Though the French Revolution was supposed to have eliminated the aristocracy as a powerful political and social presence in France, the contemporary French Aristocracy is a thriving social milieu showing no signs of imminent extinction. There are 3500 "noble" families in France, as calculated by the Association of the French Nobility. They have successfully remained a virtually closed group through intermarriage and a careful network of social relations. However, they are no longer distinguished by fortune and political privilege. Unable to separate themselves from other social classes through economic or political means, they rely on their social rituals, traditions, and anachronistic way of life to reaffirm their distinct identity.
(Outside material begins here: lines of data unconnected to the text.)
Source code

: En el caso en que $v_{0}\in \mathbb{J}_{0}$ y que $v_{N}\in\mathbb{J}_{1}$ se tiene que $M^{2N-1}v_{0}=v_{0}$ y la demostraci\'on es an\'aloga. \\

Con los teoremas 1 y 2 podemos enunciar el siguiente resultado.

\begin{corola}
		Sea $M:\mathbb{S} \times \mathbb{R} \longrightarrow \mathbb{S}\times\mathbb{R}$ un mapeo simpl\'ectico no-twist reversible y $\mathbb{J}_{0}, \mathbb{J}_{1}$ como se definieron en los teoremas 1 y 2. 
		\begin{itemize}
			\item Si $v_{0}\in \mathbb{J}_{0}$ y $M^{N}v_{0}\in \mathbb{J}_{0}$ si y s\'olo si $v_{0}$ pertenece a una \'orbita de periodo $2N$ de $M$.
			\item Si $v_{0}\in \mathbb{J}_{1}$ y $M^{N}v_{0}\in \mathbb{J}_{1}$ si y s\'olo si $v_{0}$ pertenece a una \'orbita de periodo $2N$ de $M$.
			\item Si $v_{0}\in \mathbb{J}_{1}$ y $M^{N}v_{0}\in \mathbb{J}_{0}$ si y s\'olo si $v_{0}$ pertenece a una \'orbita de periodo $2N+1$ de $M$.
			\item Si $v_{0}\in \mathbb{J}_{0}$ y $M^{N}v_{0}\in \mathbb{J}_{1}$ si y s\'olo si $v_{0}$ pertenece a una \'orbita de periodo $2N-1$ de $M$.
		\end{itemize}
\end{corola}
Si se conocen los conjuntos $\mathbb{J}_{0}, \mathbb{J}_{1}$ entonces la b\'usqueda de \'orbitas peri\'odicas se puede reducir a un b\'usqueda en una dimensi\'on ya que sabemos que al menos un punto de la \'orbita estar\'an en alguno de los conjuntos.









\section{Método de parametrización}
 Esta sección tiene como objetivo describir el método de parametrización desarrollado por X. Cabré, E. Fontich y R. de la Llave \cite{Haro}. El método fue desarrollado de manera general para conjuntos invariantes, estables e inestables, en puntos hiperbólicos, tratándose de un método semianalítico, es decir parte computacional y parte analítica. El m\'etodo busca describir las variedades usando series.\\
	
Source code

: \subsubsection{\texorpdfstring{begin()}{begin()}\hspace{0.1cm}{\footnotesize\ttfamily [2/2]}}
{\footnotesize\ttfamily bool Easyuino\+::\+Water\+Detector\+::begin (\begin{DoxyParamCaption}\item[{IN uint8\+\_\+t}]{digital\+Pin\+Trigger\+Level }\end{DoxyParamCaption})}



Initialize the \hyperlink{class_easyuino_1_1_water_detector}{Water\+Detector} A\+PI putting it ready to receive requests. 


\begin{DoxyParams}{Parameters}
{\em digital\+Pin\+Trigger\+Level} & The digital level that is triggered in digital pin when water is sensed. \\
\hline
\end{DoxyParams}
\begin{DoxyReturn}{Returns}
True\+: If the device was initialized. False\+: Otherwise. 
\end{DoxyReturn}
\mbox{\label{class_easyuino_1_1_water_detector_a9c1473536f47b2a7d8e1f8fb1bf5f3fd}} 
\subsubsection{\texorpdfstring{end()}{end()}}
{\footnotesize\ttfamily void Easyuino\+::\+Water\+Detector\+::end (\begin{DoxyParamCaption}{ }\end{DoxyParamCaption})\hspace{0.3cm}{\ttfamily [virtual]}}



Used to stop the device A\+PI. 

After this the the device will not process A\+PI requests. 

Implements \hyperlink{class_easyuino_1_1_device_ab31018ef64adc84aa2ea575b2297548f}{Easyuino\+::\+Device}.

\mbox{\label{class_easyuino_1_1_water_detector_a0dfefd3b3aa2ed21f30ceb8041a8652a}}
The importance of the family, religion, history, and a deep-rooted attachment to the land, are values that bind them together as a social group.

At the same time, they are obliged to participate in modern economic and public life. Consequently, they have made certain adaptations so as to survive in the modern world and retain their distinctiveness. Most aristocratic children are members of social clubs called "rallyes" which is their primary form of social life. Thus, they may go to public school and still socialize exclusively with children of their own milieu. Another modern adaptation is the creation of the Association of the French Nobility among whose functions is to lend tuxedos, party dresses, and wedding dresses to aristocrats who cannot afford their own.

Phillippe de Cosse-Brissac, a young heir of one of the oldest noble families in France, explains, "The French Aristocracy is more an attitude than anything else...a state of mind. Aristocrats now have all different fortunes and we don't talk about it. That would be bourgeois. The values live on because there are ways to preserve them with less money: making sacrifices, traveling little, not having a nice car -but keeping what is essential, like the family property. The family and the family history is still the essential part of everyone's identity. It could be said that the roots of the family hold it up."